Project Outcomes Report

Disclaimer

This Project Outcomes Report for the General Public is displayed verbatim as submitted by the Principal Investigator (PI) for this award. Any opinions, findings, and conclusions or recommendations expressed in this Report are those of the PI and do not necessarily reflect the views of the National Science Foundation; NSF has not approved or endorsed its content.

Texas A&M University was awarded a RAPID grant to invesigate the impact of rainfall from Hurricane Harvey. As a rapid response, we proposed two cruises on the RV Pelican to carry out an investigation of the effects and potential impacts of the freshwater run-off from Hurricane Harvey.
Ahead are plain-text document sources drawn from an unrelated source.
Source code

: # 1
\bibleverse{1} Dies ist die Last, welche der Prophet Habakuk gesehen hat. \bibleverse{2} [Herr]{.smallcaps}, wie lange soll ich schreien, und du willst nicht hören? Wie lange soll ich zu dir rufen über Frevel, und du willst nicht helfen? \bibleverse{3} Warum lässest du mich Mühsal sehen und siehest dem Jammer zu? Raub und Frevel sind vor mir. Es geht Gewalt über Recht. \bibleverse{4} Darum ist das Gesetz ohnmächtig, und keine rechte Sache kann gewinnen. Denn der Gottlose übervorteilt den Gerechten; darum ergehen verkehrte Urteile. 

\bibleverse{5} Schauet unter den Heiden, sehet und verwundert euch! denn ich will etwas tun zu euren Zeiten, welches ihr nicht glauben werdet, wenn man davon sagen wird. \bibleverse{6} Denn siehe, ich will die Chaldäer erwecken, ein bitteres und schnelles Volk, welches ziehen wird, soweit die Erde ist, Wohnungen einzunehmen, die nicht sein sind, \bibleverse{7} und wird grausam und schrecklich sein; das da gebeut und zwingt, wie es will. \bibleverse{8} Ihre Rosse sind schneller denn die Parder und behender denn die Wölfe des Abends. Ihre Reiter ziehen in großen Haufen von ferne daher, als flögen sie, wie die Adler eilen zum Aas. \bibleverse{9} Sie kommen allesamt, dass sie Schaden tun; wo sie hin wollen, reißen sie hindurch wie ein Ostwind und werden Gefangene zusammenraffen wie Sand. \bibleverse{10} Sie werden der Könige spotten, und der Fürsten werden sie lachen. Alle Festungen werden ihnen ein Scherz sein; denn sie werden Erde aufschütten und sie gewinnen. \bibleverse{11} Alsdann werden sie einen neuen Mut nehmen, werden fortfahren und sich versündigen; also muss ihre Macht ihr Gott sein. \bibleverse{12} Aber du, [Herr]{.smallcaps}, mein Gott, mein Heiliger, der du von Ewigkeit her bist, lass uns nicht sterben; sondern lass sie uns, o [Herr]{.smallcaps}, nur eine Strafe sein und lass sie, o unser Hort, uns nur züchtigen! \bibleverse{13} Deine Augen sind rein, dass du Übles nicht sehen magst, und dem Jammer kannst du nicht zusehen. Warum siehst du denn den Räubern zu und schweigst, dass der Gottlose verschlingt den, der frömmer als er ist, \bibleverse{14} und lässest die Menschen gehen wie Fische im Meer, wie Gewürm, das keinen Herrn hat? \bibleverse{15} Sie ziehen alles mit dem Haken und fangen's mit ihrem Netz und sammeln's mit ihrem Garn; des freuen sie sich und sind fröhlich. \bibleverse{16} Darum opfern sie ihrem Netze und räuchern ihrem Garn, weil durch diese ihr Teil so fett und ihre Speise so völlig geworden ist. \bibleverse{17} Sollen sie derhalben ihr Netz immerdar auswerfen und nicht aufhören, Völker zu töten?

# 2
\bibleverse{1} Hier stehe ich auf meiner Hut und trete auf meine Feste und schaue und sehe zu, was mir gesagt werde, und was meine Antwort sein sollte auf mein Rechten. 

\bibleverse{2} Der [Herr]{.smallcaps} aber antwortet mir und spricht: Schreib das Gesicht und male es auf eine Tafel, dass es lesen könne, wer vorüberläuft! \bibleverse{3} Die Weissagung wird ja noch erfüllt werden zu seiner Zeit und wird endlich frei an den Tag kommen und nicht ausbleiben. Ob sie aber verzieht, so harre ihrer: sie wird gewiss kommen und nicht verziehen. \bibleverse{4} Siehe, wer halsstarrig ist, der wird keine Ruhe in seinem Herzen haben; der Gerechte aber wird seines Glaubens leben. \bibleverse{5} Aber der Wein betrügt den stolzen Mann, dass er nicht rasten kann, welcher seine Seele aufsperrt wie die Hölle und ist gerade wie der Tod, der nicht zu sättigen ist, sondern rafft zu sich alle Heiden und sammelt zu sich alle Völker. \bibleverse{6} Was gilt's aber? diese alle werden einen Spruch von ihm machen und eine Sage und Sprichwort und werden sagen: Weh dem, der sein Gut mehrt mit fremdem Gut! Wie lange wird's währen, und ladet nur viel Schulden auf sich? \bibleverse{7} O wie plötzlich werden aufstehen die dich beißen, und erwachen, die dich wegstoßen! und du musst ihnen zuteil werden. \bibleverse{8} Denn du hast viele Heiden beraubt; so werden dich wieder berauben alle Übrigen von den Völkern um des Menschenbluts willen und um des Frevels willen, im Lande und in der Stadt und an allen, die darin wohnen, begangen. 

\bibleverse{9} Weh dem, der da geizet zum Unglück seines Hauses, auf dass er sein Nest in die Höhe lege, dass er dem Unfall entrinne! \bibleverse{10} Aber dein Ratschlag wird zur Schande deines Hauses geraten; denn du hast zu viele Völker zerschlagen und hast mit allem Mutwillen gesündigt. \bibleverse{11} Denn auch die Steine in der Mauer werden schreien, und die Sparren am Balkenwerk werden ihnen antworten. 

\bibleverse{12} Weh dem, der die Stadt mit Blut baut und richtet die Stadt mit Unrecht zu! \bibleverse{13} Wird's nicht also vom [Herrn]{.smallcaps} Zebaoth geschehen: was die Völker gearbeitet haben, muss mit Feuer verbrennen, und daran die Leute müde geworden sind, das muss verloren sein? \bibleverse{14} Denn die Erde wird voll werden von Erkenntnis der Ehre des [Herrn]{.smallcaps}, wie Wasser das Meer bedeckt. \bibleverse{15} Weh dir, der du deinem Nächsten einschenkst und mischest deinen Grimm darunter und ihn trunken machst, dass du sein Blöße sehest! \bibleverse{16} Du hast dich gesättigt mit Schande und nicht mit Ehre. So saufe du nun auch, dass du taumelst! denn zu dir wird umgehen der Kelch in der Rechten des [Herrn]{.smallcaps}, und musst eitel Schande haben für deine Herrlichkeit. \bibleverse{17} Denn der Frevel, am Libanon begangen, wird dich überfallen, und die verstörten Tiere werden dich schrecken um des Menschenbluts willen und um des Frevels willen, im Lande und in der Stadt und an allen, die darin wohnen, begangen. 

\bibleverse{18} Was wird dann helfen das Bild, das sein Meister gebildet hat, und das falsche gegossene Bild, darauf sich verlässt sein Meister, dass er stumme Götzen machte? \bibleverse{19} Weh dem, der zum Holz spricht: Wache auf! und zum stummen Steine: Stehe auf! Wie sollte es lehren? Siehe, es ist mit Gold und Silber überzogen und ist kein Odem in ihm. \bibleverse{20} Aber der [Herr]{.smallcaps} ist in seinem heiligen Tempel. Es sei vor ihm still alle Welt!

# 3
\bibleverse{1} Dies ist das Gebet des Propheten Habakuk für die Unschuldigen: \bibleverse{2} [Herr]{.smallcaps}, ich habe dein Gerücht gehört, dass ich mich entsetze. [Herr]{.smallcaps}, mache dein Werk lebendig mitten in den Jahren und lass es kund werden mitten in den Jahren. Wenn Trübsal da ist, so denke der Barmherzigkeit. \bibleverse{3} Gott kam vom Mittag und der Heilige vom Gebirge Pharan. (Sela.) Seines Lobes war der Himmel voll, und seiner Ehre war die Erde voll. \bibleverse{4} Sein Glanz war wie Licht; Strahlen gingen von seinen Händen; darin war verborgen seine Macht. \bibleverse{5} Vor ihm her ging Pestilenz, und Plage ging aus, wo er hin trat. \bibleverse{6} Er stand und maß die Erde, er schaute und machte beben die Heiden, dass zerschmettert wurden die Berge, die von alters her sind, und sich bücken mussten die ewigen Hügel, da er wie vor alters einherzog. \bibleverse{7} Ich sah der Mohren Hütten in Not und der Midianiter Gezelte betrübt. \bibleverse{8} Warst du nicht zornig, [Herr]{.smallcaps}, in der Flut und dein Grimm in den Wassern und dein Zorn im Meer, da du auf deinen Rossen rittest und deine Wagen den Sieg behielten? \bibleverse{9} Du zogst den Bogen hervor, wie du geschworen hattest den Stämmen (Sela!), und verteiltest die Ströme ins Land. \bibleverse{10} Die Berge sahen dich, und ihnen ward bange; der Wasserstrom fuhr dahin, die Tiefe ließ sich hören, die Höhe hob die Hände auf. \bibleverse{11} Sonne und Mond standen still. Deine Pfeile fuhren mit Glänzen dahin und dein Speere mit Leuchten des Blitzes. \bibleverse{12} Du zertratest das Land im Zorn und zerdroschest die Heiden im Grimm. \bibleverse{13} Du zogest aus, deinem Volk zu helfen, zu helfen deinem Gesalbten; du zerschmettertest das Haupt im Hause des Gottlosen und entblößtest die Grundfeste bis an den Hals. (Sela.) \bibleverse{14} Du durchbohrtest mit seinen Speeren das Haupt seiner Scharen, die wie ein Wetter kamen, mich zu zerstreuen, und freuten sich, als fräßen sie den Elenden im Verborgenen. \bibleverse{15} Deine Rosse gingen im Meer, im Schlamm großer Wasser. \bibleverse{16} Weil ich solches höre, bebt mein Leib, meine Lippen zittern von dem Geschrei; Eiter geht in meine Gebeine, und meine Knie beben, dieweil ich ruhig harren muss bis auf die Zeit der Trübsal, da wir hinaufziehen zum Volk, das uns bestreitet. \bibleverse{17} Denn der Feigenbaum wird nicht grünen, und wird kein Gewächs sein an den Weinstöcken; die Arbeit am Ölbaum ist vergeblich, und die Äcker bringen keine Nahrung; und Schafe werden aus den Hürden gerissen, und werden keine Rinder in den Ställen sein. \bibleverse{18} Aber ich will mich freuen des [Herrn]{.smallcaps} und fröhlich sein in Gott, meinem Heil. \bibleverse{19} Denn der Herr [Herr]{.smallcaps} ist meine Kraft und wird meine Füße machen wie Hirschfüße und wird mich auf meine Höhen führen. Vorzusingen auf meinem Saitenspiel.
The first cruise was completed 22nd Sept. to 1st Oct. and the second was completed 15th-20th Nov. In addition to the two cruises, a suite of oceanographic physio-chemical measurements were made. This included  the use of a Liquid Robotics SV3 Wave Glider to follow the freshwater plume, a Teledyne-Webb buoyancy glider to determine the depth and characteristics of the freshwater intrusion and its evolution between cruises, and data from two cruises in June and August 2017 prior to Hurricane Harvey. The data from the two cruises was compared to data collected in June 2017 and August 2017 prior to Hurricane Harvey?s landfall in late August 2017.

Hurricane Harvey entered the Gulf of Mexico as a tropical depression on 23 August 2017; two days later it had strengthened to a category 1 hurricane. Over the following 30 hr Harvey rapidly intensified, reaching the Texas Bight as a category 3 storm. This intensification continued while Harvey crossed the shelf, making landfall as a category 4 storm 60 km east of Corpus Christi, TX on 26 August. A hydrographic survey two weeks prior to landfall shows that the tropical cyclone heat potential across the Texas Bight was approximately 35 kJ/cm2, which is 55 kJ/cm2 less than the amount of upper ocean heat normally associated  with intensification. Combined with buoy, float, and satellite data, we use hydrographic surveys to study the conditions of the Texas Bight that contributed to Harvey's rapid intensification.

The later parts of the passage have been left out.